(To do) Once the line with "Amazon EKS cluster." is found in the entries below, repeat it and each following line exactly, up to and including the line with "with their cluster.". Add no other lines.

(Beginning of Record extracts)

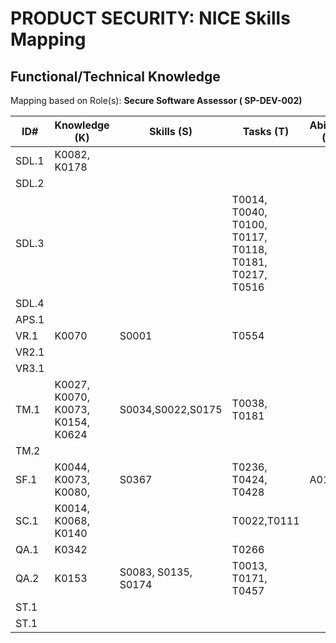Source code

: # PRODUCT SECURITY: NICE Skills Mapping

## Functional/Technical Knowledge

Mapping based on Role(s):
**Secure Software Assessor ( SP-DEV-002)**

| ID# | Knowledge (K) | Skills (S) | Tasks (T) | Abilities (A) |
| ----- | --------- | ------------| --------- | ------------------ |
| SDL.1 | K0082, K0178 |  |  | |
| SDL.2 |  |  |  | |
| SDL.3 |  |  | T0014, T0040, T0100, T0117, T0118, T0181, T0217, T0516 | |
| SDL.4 |  |  |  |  |
| APS.1 |  |  |  | |
| VR.1 | K0070 | S0001 | T0554 |   |
| VR2.1 |  |  |  | |
| VR3.1 |  |  |  | |
| TM.1 | K0027, K0070, K0073, K0154, K0624 | S0034,S0022,S0175 | T0038, T0181 |  |
| TM.2 |  |  |  |   |
| SF.1 | K0044, K0073, K0080,  | S0367 | T0236, T0424, T0428 |A0123 |
| SC.1 | K0014, K0068, K0140 |  | T0022,T0111 | |
| QA.1 | K0342 |  | T0266 | |
| QA.2 | K0153 | S0083, S0135, S0174 | T0013, T0171, T0457 | |
| ST.1 |  |  |  | |
| ST.1 |  |  |  |  |
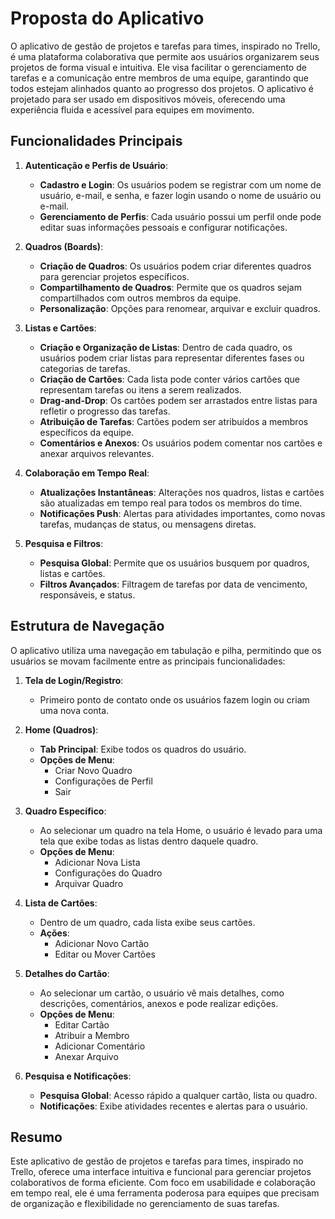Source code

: # Proposta do Aplicativo

O aplicativo de gestão de projetos e tarefas para times, inspirado no Trello, é uma plataforma colaborativa que permite aos usuários organizarem seus projetos de forma visual e intuitiva. Ele visa facilitar o gerenciamento de tarefas e a comunicação entre membros de uma equipe, garantindo que todos estejam alinhados quanto ao progresso dos projetos. O aplicativo é projetado para ser usado em dispositivos móveis, oferecendo uma experiência fluida e acessível para equipes em movimento.

## Funcionalidades Principais

1. **Autenticação e Perfis de Usuário**:
   - **Cadastro e Login**: Os usuários podem se registrar com um nome de usuário, e-mail, e senha, e fazer login usando o nome de usuário ou e-mail.
   - **Gerenciamento de Perfis**: Cada usuário possui um perfil onde pode editar suas informações pessoais e configurar notificações.

2. **Quadros (Boards)**:
   - **Criação de Quadros**: Os usuários podem criar diferentes quadros para gerenciar projetos específicos.
   - **Compartilhamento de Quadros**: Permite que os quadros sejam compartilhados com outros membros da equipe.
   - **Personalização**: Opções para renomear, arquivar e excluir quadros.

3. **Listas e Cartões**:
   - **Criação e Organização de Listas**: Dentro de cada quadro, os usuários podem criar listas para representar diferentes fases ou categorias de tarefas.
   - **Criação de Cartões**: Cada lista pode conter vários cartões que representam tarefas ou itens a serem realizados.
   - **Drag-and-Drop**: Os cartões podem ser arrastados entre listas para refletir o progresso das tarefas.
   - **Atribuição de Tarefas**: Cartões podem ser atribuídos a membros específicos da equipe.
   - **Comentários e Anexos**: Os usuários podem comentar nos cartões e anexar arquivos relevantes.

4. **Colaboração em Tempo Real**:
   - **Atualizações Instantâneas**: Alterações nos quadros, listas e cartões são atualizadas em tempo real para todos os membros do time.
   - **Notificações Push**: Alertas para atividades importantes, como novas tarefas, mudanças de status, ou mensagens diretas.

5. **Pesquisa e Filtros**:
   - **Pesquisa Global**: Permite que os usuários busquem por quadros, listas e cartões.
   - **Filtros Avançados**: Filtragem de tarefas por data de vencimento, responsáveis, e status.

## Estrutura de Navegação

O aplicativo utiliza uma navegação em tabulação e pilha, permitindo que os usuários se movam facilmente entre as principais funcionalidades:

1. **Tela de Login/Registro**:
   - Primeiro ponto de contato onde os usuários fazem login ou criam uma nova conta.

2. **Home (Quadros)**:
   - **Tab Principal**: Exibe todos os quadros do usuário.
   - **Opções de Menu**:
     - Criar Novo Quadro
     - Configurações de Perfil
     - Sair

3. **Quadro Específico**:
   - Ao selecionar um quadro na tela Home, o usuário é levado para uma tela que exibe todas as listas dentro daquele quadro.
   - **Opções de Menu**:
     - Adicionar Nova Lista
     - Configurações do Quadro
     - Arquivar Quadro

4. **Lista de Cartões**:
   - Dentro de um quadro, cada lista exibe seus cartões.
   - **Ações**:
     - Adicionar Novo Cartão
     - Editar ou Mover Cartões

5. **Detalhes do Cartão**:
   - Ao selecionar um cartão, o usuário vê mais detalhes, como descrições, comentários, anexos e pode realizar edições.
   - **Opções de Menu**:
     - Editar Cartão
     - Atribuir a Membro
     - Adicionar Comentário
     - Anexar Arquivo

6. **Pesquisa e Notificações**:
   - **Pesquisa Global**: Acesso rápido a qualquer cartão, lista ou quadro.
   - **Notificações**: Exibe atividades recentes e alertas para o usuário.

## Resumo

Este aplicativo de gestão de projetos e tarefas para times, inspirado no Trello, oferece uma interface intuitiva e funcional para gerenciar projetos colaborativos de forma eficiente. Com foco em usabilidade e colaboração em tempo real, ele é uma ferramenta poderosa para equipes que precisam de organização e flexibilidade no gerenciamento de suas tarefas.





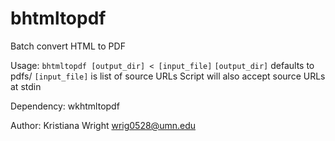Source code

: # bhtmltopdf
Batch convert HTML to PDF

Usage: `bhtmltopdf [output_dir] < [input_file]`
  `[output_dir]` defaults to pdfs/
  `[input_file]` is list of source URLs
  Script will also accept source URLs at stdin

Dependency: wkhtmltopdf

Author: Kristiana Wright <wrig0528@umn.edu>
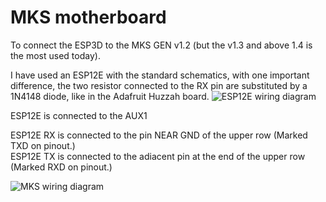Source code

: # MKS motherboard

To connect the ESP3D to the MKS GEN v1.2 (but the v1.3 and above 1.4 is the most used today).

I have used an ESP12E with the standard schematics, with one important difference, the two resistor connected to the RX pin are substituted by a 1N4148 diode, like in the Adafruit Huzzah board.
![ESP12E wiring diagram](https://raw.githubusercontent.com/wiki/luc-github/ESP3D/images/MKS-1.2/wires.png)

ESP12E is connected to the AUX1

ESP12E RX is connected to the pin NEAR GND of the upper row (Marked TXD on pinout.)  
ESP12E TX is connected to the adiacent pin at the end of the upper row (Marked RXD on pinout.)

![MKS wiring diagram](https://raw.githubusercontent.com/wiki/luc-github/ESP3D/images/MKS-1.2/board.png)
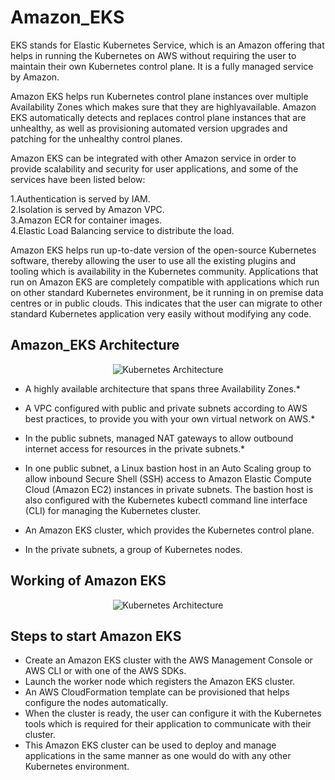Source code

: # Amazon_EKS

<p>EKS stands for Elastic Kubernetes Service, which is an Amazon offering that helps in running the Kubernetes on AWS without requiring the user to maintain their own Kubernetes control plane. It is a fully managed service by Amazon.  

Amazon EKS helps run Kubernetes control plane instances over multiple Availability Zones which makes sure that they are highlyavailable. Amazon EKS automatically detects and replaces control plane instances that are unhealthy, as well as provisioning automated version upgrades and patching for the unhealthy control planes. </p> 

Amazon EKS can be integrated with other Amazon service in order to provide scalability and security for user applications, and some of the services have been listed below: 

1.Authentication is served by IAM. <br>
2.Isolation is served by Amazon VPC.  
3.Amazon ECR for container images.  
4.Elastic Load Balancing service to distribute the load. 
<p>
Amazon EKS helps run up-to-date version of the open-source Kubernetes software, thereby allowing the user to use all the existing plugins and tooling which is availability in the Kubernetes community. Applications that run on Amazon EKS are completely compatible with applications which run on other standard Kubernetes environment, be it running in on premise data centres or in public clouds. This indicates that the user can migrate to other standard Kubernetes application very easily without modifying any code.  </p>

## Amazon_EKS Architecture

<p align=center>
  <img  src='./Images/eksarchitecture.png'  alt='Kubernetes Architecture'/>

</p>

* A highly available architecture that spans three Availability Zones.*

* A VPC configured with public and private subnets according to AWS best practices, to provide you with your own virtual network on AWS.*

* In the public subnets, managed NAT gateways to allow outbound internet access for resources in the private subnets.*

* In one public subnet, a Linux bastion host in an Auto Scaling group to allow inbound Secure Shell (SSH) access to Amazon Elastic Compute Cloud (Amazon EC2) instances in private subnets. The bastion host is also configured with the Kubernetes kubectl command line interface (CLI) for managing the Kubernetes cluster.

* An Amazon EKS cluster, which provides the Kubernetes control plane.

* In the private subnets, a group of Kubernetes nodes.


## Working of Amazon EKS 

<p align=center>
  <img  src='./Images/eks.jpg'  alt='Kubernetes Architecture'/>

</p>

## Steps to start Amazon EKS

* Create an Amazon EKS cluster with the AWS Management Console or AWS CLI or with one of the AWS SDKs. 
* Launch the worker node which registers the Amazon EKS cluster.  
* An AWS CloudFormation template can be provisioned that helps configure the nodes automatically.   
* When the cluster is ready, the user can configure it with the Kubernetes tools which is required for their application to communicate with their cluster. 
* This Amazon EKS cluster can be used to deploy and manage applications in the same manner as one would do with any other Kubernetes environment.  


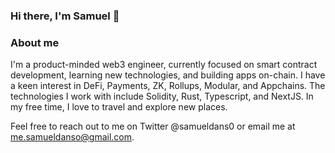 ### Hi there, I'm Samuel 👋

### About me
I'm a product-minded web3 engineer, currently focused on smart contract development, learning new technologies, and building apps on-chain. I have a keen interest in DeFi, Payments, ZK, Rollups, Modular, and Appchains. The technologies I work with include Solidity, Rust, Typescript, and NextJS. In my free time, I love to travel and explore new places.

Feel free to reach out to me on Twitter @samueldans0 or email me at me.samueldanso@gmail.com.
  
<!-- 
### Projects
- [savings-vault](https://www.phuture.finance/products/usv) : Crypto's first USDC bond ETF.
- [Phuture DeFi Index](https://www.phuture.finance/products/pdi) : Yield generating DeFi index.
- [Colony Avalanche Index](https://www.phuture.finance/products/cai) : The leading Avalanche index.
- [Single-Sided Liquidity DEX](https://news.bitcoin.com/hydra-chain-claims-its-spot-by-launching-a-native-dex/) | Hydra chain native DEX.
- [Ampnet](https://ampnet.io/) | The Tokenization of Real World Assets.
  -->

(End of Record extracts)

(Exercise response)
* Launch the worker node which registers the Amazon EKS cluster.  
* An AWS CloudFormation template can be provisioned that helps configure the nodes automatically.   
* When the cluster is ready, the user can configure it with the Kubernetes tools which is required for their application to communicate with their cluster. 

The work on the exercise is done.